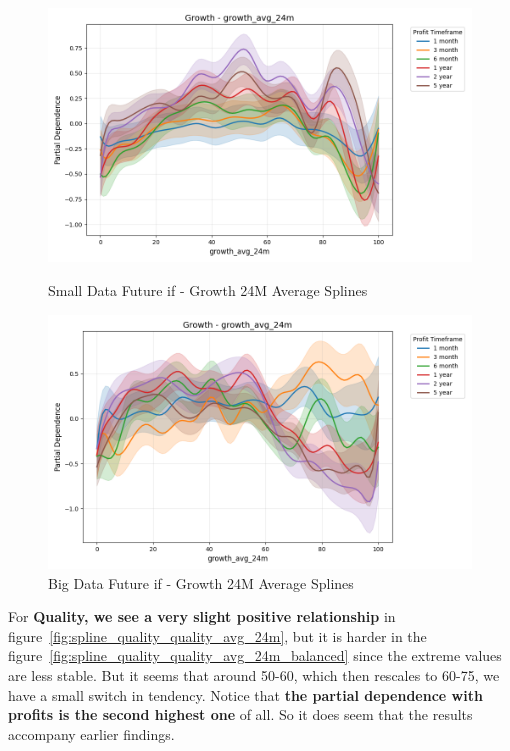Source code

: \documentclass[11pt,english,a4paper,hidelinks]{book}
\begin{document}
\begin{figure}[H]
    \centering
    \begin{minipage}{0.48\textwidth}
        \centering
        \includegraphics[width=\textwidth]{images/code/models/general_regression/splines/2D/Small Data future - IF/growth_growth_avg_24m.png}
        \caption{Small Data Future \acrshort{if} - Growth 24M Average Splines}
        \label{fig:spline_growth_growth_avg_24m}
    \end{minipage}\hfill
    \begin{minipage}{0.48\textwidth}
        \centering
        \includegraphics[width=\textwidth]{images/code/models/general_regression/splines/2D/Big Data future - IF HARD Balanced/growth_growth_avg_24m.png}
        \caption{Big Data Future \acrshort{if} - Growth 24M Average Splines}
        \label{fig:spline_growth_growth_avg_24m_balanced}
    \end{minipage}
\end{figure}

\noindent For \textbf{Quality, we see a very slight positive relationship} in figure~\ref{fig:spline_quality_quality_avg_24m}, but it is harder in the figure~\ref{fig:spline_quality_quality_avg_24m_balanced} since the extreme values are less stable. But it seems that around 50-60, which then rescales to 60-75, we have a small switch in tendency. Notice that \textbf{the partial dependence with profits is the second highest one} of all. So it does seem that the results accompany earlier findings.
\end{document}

• • •

> [Exercise goal]
Make an exact copy of the listing above. Do not include the pictures.

> [Answer for the task]
Source code

: \documentclass[11pt,english,a4paper,hidelinks]{book}
\begin{document}
\begin{figure}[H]
    \centering
    \begin{minipage}{0.48\textwidth}
        \centering
        \includegraphics[width=\textwidth]{images/code/models/general_regression/splines/2D/Small Data future - IF/growth_growth_avg_24m.png}
        \caption{Small Data Future \acrshort{if} - Growth 24M Average Splines}
        \label{fig:spline_growth_growth_avg_24m}
    \end{minipage}\hfill
    \begin{minipage}{0.48\textwidth}
        \centering
        \includegraphics[width=\textwidth]{images/code/models/general_regression/splines/2D/Big Data future - IF HARD Balanced/growth_growth_avg_24m.png}
        \caption{Big Data Future \acrshort{if} - Growth 24M Average Splines}
        \label{fig:spline_growth_growth_avg_24m_balanced}
    \end{minipage}
\end{figure}

\noindent For \textbf{Quality, we see a very slight positive relationship} in figure~\ref{fig:spline_quality_quality_avg_24m}, but it is harder in the figure~\ref{fig:spline_quality_quality_avg_24m_balanced} since the extreme values are less stable. But it seems that around 50-60, which then rescales to 60-75, we have a small switch in tendency. Notice that \textbf{the partial dependence with profits is the second highest one} of all. So it does seem that the results accompany earlier findings.
\end{document}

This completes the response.